Les Furtifs

Ecrire sur “Les Furtifs”, roman de 700 pages d’Alain Damasio publié le 18 avril aux éditions La Volte, cela implique de faire des choix. On pourrait traiter de sa virtuosité stylistique. De l’originalité et de la finesse psychologique des personnages. Des exceptionnels talents narratifs de l’écrivain, qui vous tient en haleine malgré un  propos dense et souvent exigeant. Ou de sa savoureuse créativité langagière, sa capacité à fusionner les mots ou les slogans comme autant de friandises ludiques et porteuses de sens. Mais sur Bonny & Read nous nous bornerons à dire  pourquoi “Les Furtifs” est simplement une bible indispensable pour tous les pirates.

L’action prend place dans les années quarante. Deux mille quarante. Il faut croire que Macron est parvenu à terminer son mandat puisque tout est privatisé. LVMH a racheté Paris. Warner a racheté Cannes. Orange a racheté… Orange où débute l’histoire. Les citoyens sont “bagués” (savoureuse trouvaille), ce qui leur permet de profiter de tout un tas de services personnalisés. Quand ils en ont les moyens, ils chaussent des lunettes de reul (Réalité Ultime) qui leur permet de ressusciter les être chers et d’évoluer dans un univers sans aspérité. 

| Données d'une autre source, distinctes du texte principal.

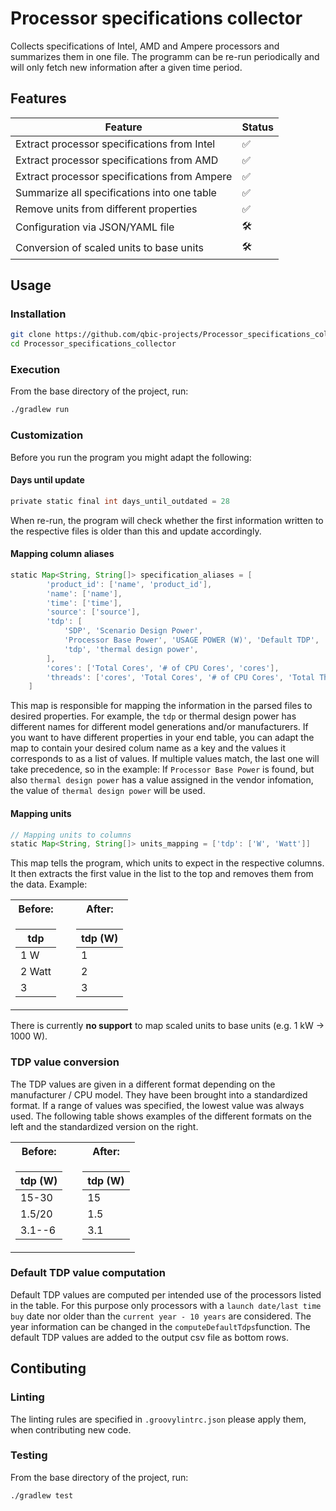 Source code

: # Processor specifications collector
Collects specifications of Intel, AMD and Ampere processors and summarizes them in one file. The programm can be re-run periodically and will only fetch new information after a given time period.

## Features

| Feature                                       | Status |
|-----------------------------------------------|--------|
| Extract processor specifications from Intel   | ✅     |
| Extract processor specifications from AMD     | ✅     |
| Extract processor specifications from Ampere  | ✅     |
| Summarize all specifications into one table   | ✅     |
| Remove units from different properties        | ✅     |
| Configuration via JSON/YAML file              | 🛠️     |
| Conversion of scaled units to base units      | 🛠️     |

## Usage
### Installation
```bash
git clone https://github.com/qbic-projects/Processor_specifications_collector.git
cd Processor_specifications_collector
```

### Execution
From the base directory of the project, run:
```bash
./gradlew run
```

### Customization
Before you run the program you might adapt the following:

#### Days until update
```groovy
private static final int days_until_outdated = 28
```
When re-run, the program will check whether the first information written to the respective files is older than this and update accordingly.

#### Mapping column aliases
```groovy
static Map<String, String[]> specification_aliases = [
        'product_id': ['name', 'product_id'],
        'name': ['name'],
        'time': ['time'],
        'source': ['source'],
        'tdp': [
            'SDP', 'Scenario Design Power',
            'Processor Base Power', 'USAGE POWER (W)', 'Default TDP',
            'tdp', 'thermal design power',
        ],
        'cores': ['Total Cores', '# of CPU Cores', 'cores'],
        'threads': ['cores', 'Total Cores', '# of CPU Cores', 'Total Threads', '# of Threads', 'threads']
    ]
```
This map is responsible for mapping the information in the parsed files to desired properties. For example, the `tdp` or thermal design power has different names for different model generations and/or manufacturers. If you want to have different properties in your end table, you can adapt the map to contain your desired colum name as a key and the values it corresponds to as a list of values. If multiple values match, the last one will take precedence, so in the example: If `Processor Base Power` is found, but also `thermal design power` has a value assigned in the vendor infomation, the value of `thermal design power` will be used.

#### Mapping units
```groovy
// Mapping units to columns
static Map<String, String[]> units_mapping = ['tdp': ['W', 'Watt']]
```
This map tells the program, which units to expect in the respective columns. It then extracts the first value in the list to the top and removes them from the data. Example:

<table>
<tr><th>Before:</th><th></th><th>After:</th></tr>
<tr><td>

| tdp |
|-----|
| 1 W |
| 2 Watt|
| 3   |

</td><td></td><td>

|tdp (W)|
|-------|
| 1     |
| 2     |
| 3     |

</td></tr> </table>

There is currently **no support** to map scaled units to base units (e.g. 1 kW -> 1000 W).

### TDP value conversion
The TDP values are given in a different format depending on the manufacturer / CPU model.
They have been brought into a standardized format. If a range of values was specified, the lowest value was always used.
The following table shows examples of the different formats on the left and the standardized version on the right.

<table>
<tr><th>Before:</th><th></th><th>After:</th></tr>
<tr><td>

| tdp (W)  |
|----------|
| 15-30    |
| 1.5/20   |
| 3.1--6   |

</td><td></td><td>

| tdp (W) |
|---------|
| 15      |
| 1.5     |
| 3.1     |

</td></tr> </table>

### Default TDP value computation
Default TDP values are computed per intended use of the processors listed in the table.
For this purpose only processors with a `launch date/last time buy` date nor older than the `current year -
10 years` are considered.
The year information can be changed in the `computeDefaultTdps`function. The default TDP values are added to the output csv file as bottom rows. 

## Contibuting
### Linting
The linting rules are specified in `.groovylintrc.json` please apply them, when contributing new code.

### Testing
From the base directory of the project, run:
```bash
./gradlew test
```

“Les Furtifs”, le “Black Mirror” de la science fiction française ? Oui mais pas seulement car Damiaso a plus d’envies et d’ambitions que Charlie Brooker. Face à l’ordre établi, les rebelles, les contestataires et autres zadistes ont aussi fait de sacrés progrès depuis Notre-Dame-des-Landes. Pirates et hackers forcent les murailles numériques du système. Des commandos investissent des résidences de luxe et y tiennent des sièges dans des ambiances de rave-partys festives. Des “proferrants” continuent à éduquer les déshérités au péril de leurs libertés car  l’acte même d’enseignement soit devenu propriété et monopole d’une grande firme. Bref, tout n’est pas fichu. Car, surtout… Les furtifs.

Ils sont à la fois le sujet et les personnages principaux du roman éponyme. Et ils ont avant tout valeur de symboles. Comme souvent avec Damiaso, diablement polysémiques. Dans la lutte finale qui oppose les partisans de la liberté et ceux de l’ordre, la question de leur survie interroge le devenir de l’humanité. Saura t-elle se réinventer et se dépasser ? Ou s’enfermera t-elle dans un panoptique cauchemardesque, confortable et stérile ?

“Les Furtifs” est un livre sur la lutte, sur la lutte d’aujourd’hui. Ce n’est pas pour rien que Damiaso soutient les Gilets jaunes . Son livre donne envie de résister, de se battre et d’inventer de nouvelles façon de le faire. D’inventer aussi de nouvelles façons de vivre ensemble, une nouvelle politique.